### TASK DETAILS
The following data has a line with "functional variables or" and a line with "During evaluation of". Write out exactly those lines and all the lines between them.

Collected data
┄┄┄┄┄┄
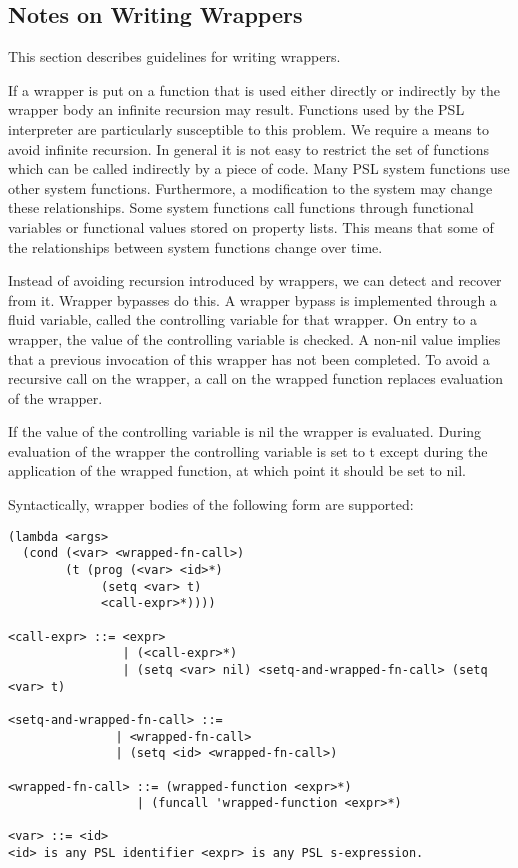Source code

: \subsection{Notes on Writing Wrappers}

  This section describes guidelines for writing wrappers.

  If a wrapper is put on a function that is used either directly
or indirectly by the wrapper  body  an  infinite  recursion  may
result.   Functions used by the PSL interpreter are particularly
susceptible to this problem.    We  require  a  means  to  avoid
infinite  recursion.   In general it is not easy to restrict the
set of functions which can be called indirectly by  a  piece  of
code.   Many  PSL  system  functions use other system functions.
Furthermore, a modification  to  the  system  may  change  these
relationships.    Some  system  functions call functions through
functional variables or functional  values  stored  on  property
lists.  This means that some of the relationships between system
functions change over time.

  Instead  of  avoiding recursion introduced by wrappers, we can
detect and recover from  it.   Wrapper  bypasses  do  this.    A
wrapper  bypass  is implemented through a fluid variable, called
the controlling variable for  that  wrapper.    On  entry  to  a
wrapper,  the  value  of  the controlling variable is checked. A
non-nil value implies that a previous invocation of this wrapper
has not been completed.   To  avoid  a  recursive  call  on  the
wrapper,  a  call on the wrapped function replaces evaluation of
the wrapper.

  If the value of the controlling variable is nil the wrapper is
evaluated.  During evaluation of  the  wrapper  the  controlling
variable  is  set  to  t  except  during  the application of the
wrapped function, at which point it should be set to nil.

  Syntactically,  wrapper  bodies  of  the  following  form  are
supported:

\begin{verbatim}
(lambda <args>
  (cond (<var> <wrapped-fn-call>)
        (t (prog (<var> <id>*)
             (setq <var> t)
             <call-expr>*))))
 
<call-expr> ::= <expr>
                | (<call-expr>*)
                | (setq <var> nil) <setq-and-wrapped-fn-call> (setq <var> t)
 
<setq-and-wrapped-fn-call> ::=
               | <wrapped-fn-call>
               | (setq <id> <wrapped-fn-call>)
 
<wrapped-fn-call> ::= (wrapped-function <expr>*)
                  | (funcall 'wrapped-function <expr>*)

<var> ::= <id>
<id> is any PSL identifier <expr> is any PSL s-expression.
\end{verbatim}

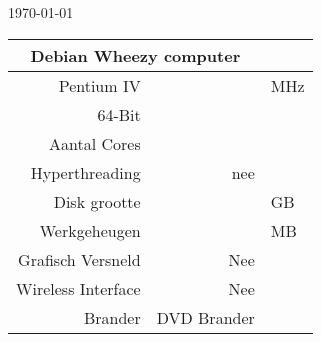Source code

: \documentclass[a4paper,14pt]{extarticle}
\begin{document}
\centerline{\today}
\vskip 0.5cm
\begin{center}
\begin{tabular}{ |r| r| l| }
	\multicolumn{2}{c}{\Huge{Debian Wheezy computer}}\\
	\hline
	Pentium IV & \cpuspeed{} & MHz \\
	64-Bit & \bitssixtyfour{} & \\
	Aantal Cores & \corecount{} & \\
	Hyperthreading & nee & \\
	Disk grootte & \disksize{} & GB \\
	Werkgeheugen & \memsize{} & MB \\
	Grafisch Versneld & Nee & \\
	Wireless Interface & Nee & \\
	Brander & DVD Brander & \\
\end{tabular}
\end{center}
\end{document}
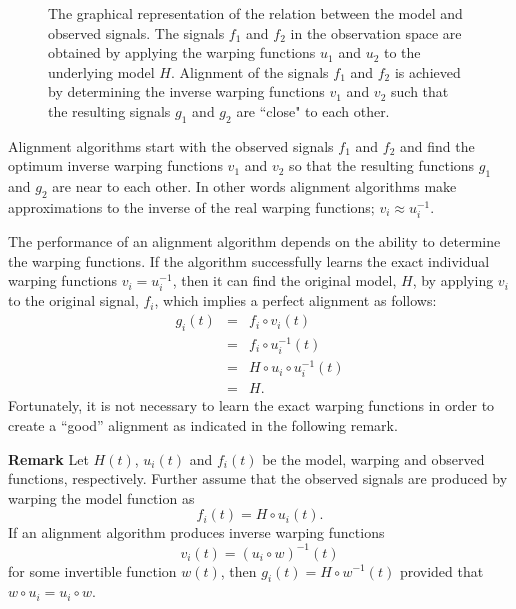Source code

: \documentclass[number,1p,12pt]{elsarticle}
\begin{document}
\begin{figure}
\caption{The graphical representation of the relation between the model and observed signals. The signals $f_1$ and $f_2$ in the observation space are obtained by applying the warping functions $u_1$ and $u_2$ to the underlying model $H$. Alignment of the signals $f_1$ and $f_2$ is achieved by determining the inverse warping functions $v_1$ and $v_2$ such that the resulting signals $g_1$ and $g_2$ are ``close" to each other. }
\label{Figure01}
\end{figure} 

Alignment algorithms start with the observed signals $f_1$ and $f_2$ and find the optimum inverse warping functions $v_1$ and $v_2$ so that the resulting functions $g_1$ and $g_2$ are near to each other. In other words alignment algorithms make approximations to the inverse of the real warping functions; $v_i\approx  u_i^{-1}$. 

The performance of an alignment algorithm depends on the ability to determine the warping functions. If the algorithm successfully learns the exact individual warping functions $v_i = u_i^{-1}$, then it can find the original model, $H$, by applying $v_i$ to the original signal, $f_i$, which implies a perfect alignment as follows:
\begin{eqnarray}
g_i(t) & = & f_i\circ v_i(t)  \nonumber \\
         & = & f_i\circ u_i^{-1}(t) \nonumber \\
         & = & H\circ u_i\circ u_i^{-1} (t) \nonumber \\
         & = & H.
\end{eqnarray}
Fortunately, it is not necessary to learn the exact warping functions in order to create a ``good'' alignment as indicated in the following remark.

{\bf Remark }
Let $H(t)$, $u_i(t)$ and $f_i(t)$ be the model, warping and observed functions, respectively. Further assume that the observed signals are produced by warping the model function as
$$ f_i(t) = H\circ u_i(t).$$ 
If an alignment algorithm produces inverse warping functions 
$$ v_i(t)  = (u_i\circ w)^{-1}(t) $$
for some invertible function $w(t)$, then $g_i(t) = H\circ w^{-1}(t)$ provided that $w\circ u_i=u_i\circ w$.
\end{document}
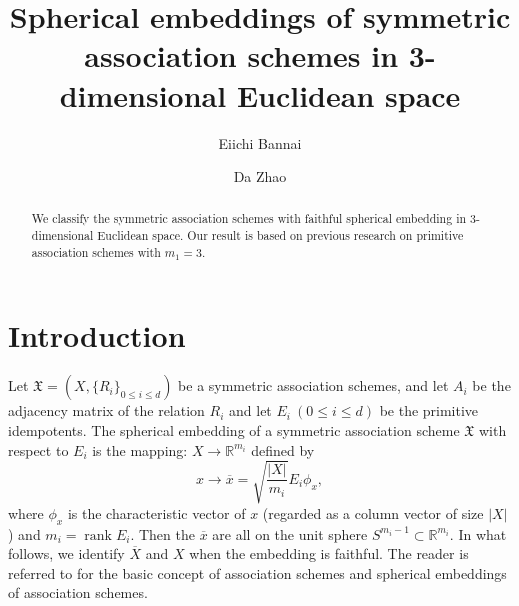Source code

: \documentclass[12pt]{amsart}
\DeclareMathOperator{\rank}{rank}
\begin{document}
\title[Spherical embeddings of symmetric association schemes in $\mathbb{R}^3$]{Spherical embeddings of symmetric association schemes in 3-dimensional 
Euclidean space}



\author{Eiichi Bannai \and Da Zhao}
\address{School of Mathematical Sciences, Shanghai Jiao Tong University, Shanghai, China.}











\begin{abstract}
We classify the symmetric association schemes with faithful spherical embedding in 3-dimensional Euclidean space. Our result is based on previous research on primitive association schemes with $m_1 = 3$.


\end{abstract}

\maketitle



\section{Introduction}


Let $\mathfrak X=(X,\{R_i\}_{0\leq i\leq d})$ be a symmetric association schemes, 
and let $A_i$ be the adjacency matrix of the relation $R_i$ and let 
$E_i~  (0\leq i\leq d)$ be the primitive idempotents. The spherical embedding of a 
symmetric association scheme $\mathfrak X$ with respect to $E_i$ is the mapping: $X \rightarrow \mathbb R^{m_i}$ defined by
$$x\rightarrow \overline{x}=\sqrt{\frac{|X|}{m_i}}E_i\phi_{x},$$ 
where $\phi_{x}$ is the characteristic vector of $x$ (regarded as a column vector 
of size $|X|$) and $m_i=\rank E_i.$ 
Then the $\overline{x}$ are all on the unit sphere $S^{m_i-1}\subset \mathbb R^{m_i}.$ 
In what follows, we identify $\overline{X}$ and $X$ when the embedding is faithful.
The reader is referred to \cite{MR2212140,BBI16,MR882540,MR1002568} for the basic concept of association schemes 
and spherical embeddings of association schemes.
\end{document}
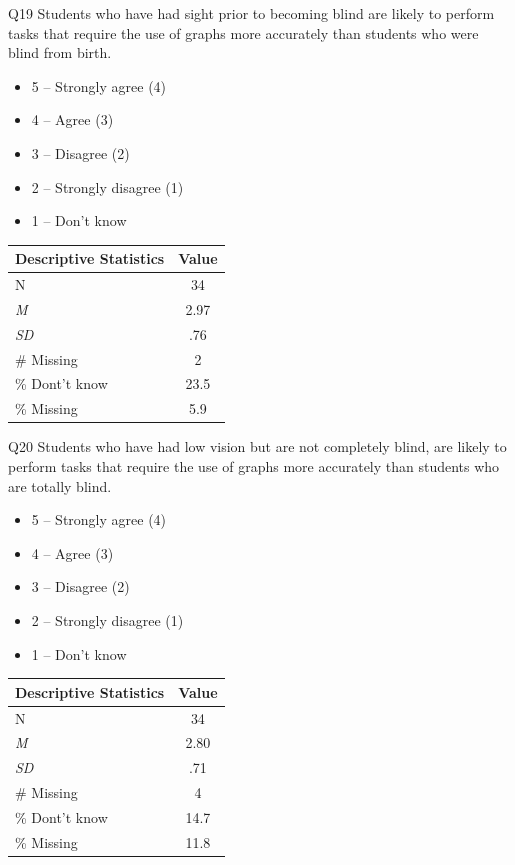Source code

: \documentclass[11.5pt]{sig-alternate} %
\begin{document}
\begin{large}
Q19 Students who have had sight prior to becoming blind are likely to perform tasks that require the use of graphs more accurately than students who were blind from birth.
 \begin{itemize}
     \item 5 – Strongly agree (4)
     \item 4 – Agree (3)
     \item 3 – Disagree (2)
     \item 2 – Strongly disagree (1)
     \item 1 – Don’t know
 \end{itemize}
\begin{table}[h]
\centering
\begin{tabular}{lc}
Descriptive Statistics & Value\\ \hline
N  & 34 \\
\textit{M} &	2.97\\
\textit{SD}	& .76\\
\# Missing &	2\\
\% Dont't know & 23.5\\
\% Missing & 5.9\\
\end{tabular}
\end{table}

\newpage
Q20 Students who have had low vision but are not completely blind, are likely to perform tasks that require the use of graphs more accurately than students who are totally blind.
 \begin{itemize}
     \item 5 – Strongly agree (4)
     \item 4 – Agree (3)
     \item 3 – Disagree (2)
     \item 2 – Strongly disagree (1)
     \item 1 – Don’t know
 \end{itemize}
\begin{table}[h]
\centering
\begin{tabular}{lc}
Descriptive Statistics & Value\\ \hline
N  & 34 \\
\textit{M} &	2.80\\
\textit{SD}	& .71\\
\# Missing &	4\\
\% Dont't know & 14.7\\
\% Missing & 11.8\\
\end{tabular}
\end{table}

\end{large}
\end{document}

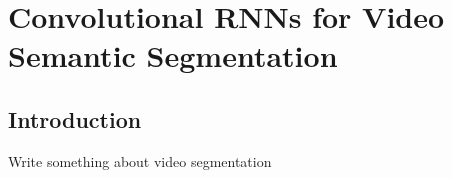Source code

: \chapter{Convolutional RNNs for Video Semantic Segmentation}\label{sec:video_segmentation}

\section{Introduction}\label{sec:i}
Write something about video segmentation


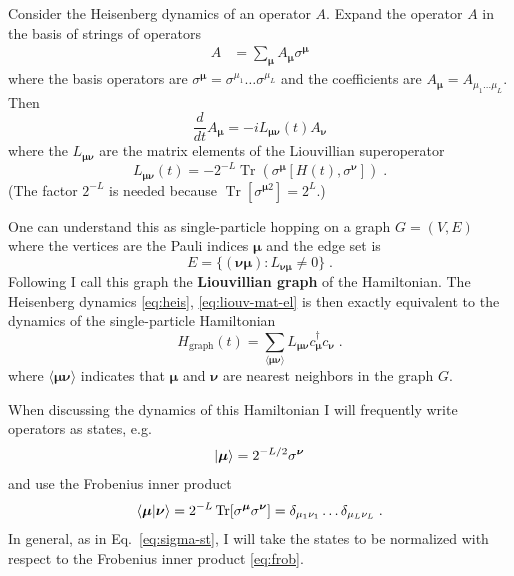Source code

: \documentclass[aps,prb,nofootinbib,twocolumn,balancelastpage,amsmath,amssymb,floatfix,superscriptaddress,]{revtex4-1}
\newcommand{\tr}{\operatorname{Tr}}
\newcommand{\graph}{\mathrm{graph}}
\begin{document}
Consider the Heisenberg dynamics of an operator $A$.
Expand the operator $A$ in the basis of strings of operators
\begin{align}
  A &= \sum_{\bm \mu}  A_{\bm \mu}  \sigma ^{\bm \mu}
\end{align}
where the basis operators are $\sigma^{\bm \mu} = \sigma^{\mu_1} \dots \sigma^{\mu_L}$ and the coefficients are $A_{\bm \mu} = A_{\mu_1 \dots \mu_L}$.
Then
\begin{equation}
  \label{eq:heis}
  \frac d {dt} A_{\bm \mu}  = -i L_{\bm \mu \bm \nu }(t) A_{\bm \nu}
\end{equation}
where the $L_{\bm \mu \bm \nu}$ are the matrix elements of the Liouvillian superoperator
\begin{equation}
  \label{eq:liouv-mat-el}
 L_{\bm \mu \bm \nu }(t) = -2^{-L}\tr( \sigma ^{\bm \mu}  [H(t), \sigma^{\bm \nu} ]) \;.
\end{equation}
(The factor $2^{-L}$ is needed because $\tr [\sigma^{\bm \mu 2}] = 2^L$.)

One can understand this as single-particle hopping on a graph $G = (V,E)$ where the vertices are the Pauli indices $\bm \mu $ and the edge set is
\begin{equation}
  E = \{(\bm \nu \bm \mu ) : L_{\bm \nu \bm \mu } \ne 0\}\;.
\end{equation}
Following  I call this graph the \textbf{Liouvillian graph} of the Hamiltonian.
The Heisenberg dynamics \eqref{eq:heis}, \eqref{eq:liouv-mat-el} is then exactly equivalent to the dynamics of the single-particle Hamiltonian
\begin{equation}
  \label{eq:Hgraph}
  H_\graph(t) = \sum_{\langle \bm \mu \bm \nu  \rangle} L_{\bm \mu \bm \nu } c^\dagger_{\bm \mu}  c_{\bm \nu }\;.
\end{equation}
where $\langle \bm \mu \bm \nu  \rangle$ indicates that $\bm \mu $ and $\bm \nu $ are nearest neighbors in the graph $G$.

When discussing the dynamics of this Hamiltonian I will frequently write operators as states, e.g.
\begin{align}
  \label{eq:sigma-st}
  \ket{\bm \mu} = 2^{-L/2} \sigma^{\bm \nu}
\end{align}
and use the Frobenius inner product
\begin{align}
  \label{eq:frob}
  \braket{\bm \mu|\bm \nu} = 2^{-L} \tr[\sigma^{\bm \mu} \sigma^{\bm \nu}] = \delta_{\mu_1 \nu_1} \dots \delta_{\mu_L \nu_L}\;.
\end{align}
In general, as in Eq.~\eqref{eq:sigma-st},
I will take the states to be normalized with respect to the Frobenius inner product \eqref{eq:frob}.
\end{document}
┄┄┄┄┄┄
### SOLUTION
functional variables or functional  values  stored  on  property
lists.  This means that some of the relationships between system
functions change over time.

  Instead  of  avoiding recursion introduced by wrappers, we can
detect and recover from  it.   Wrapper  bypasses  do  this.    A
wrapper  bypass  is implemented through a fluid variable, called
the controlling variable for  that  wrapper.    On  entry  to  a
wrapper,  the  value  of  the controlling variable is checked. A
non-nil value implies that a previous invocation of this wrapper
has not been completed.   To  avoid  a  recursive  call  on  the
wrapper,  a  call on the wrapped function replaces evaluation of
the wrapper.

  If the value of the controlling variable is nil the wrapper is
evaluated.  During evaluation of  the  wrapper  the  controlling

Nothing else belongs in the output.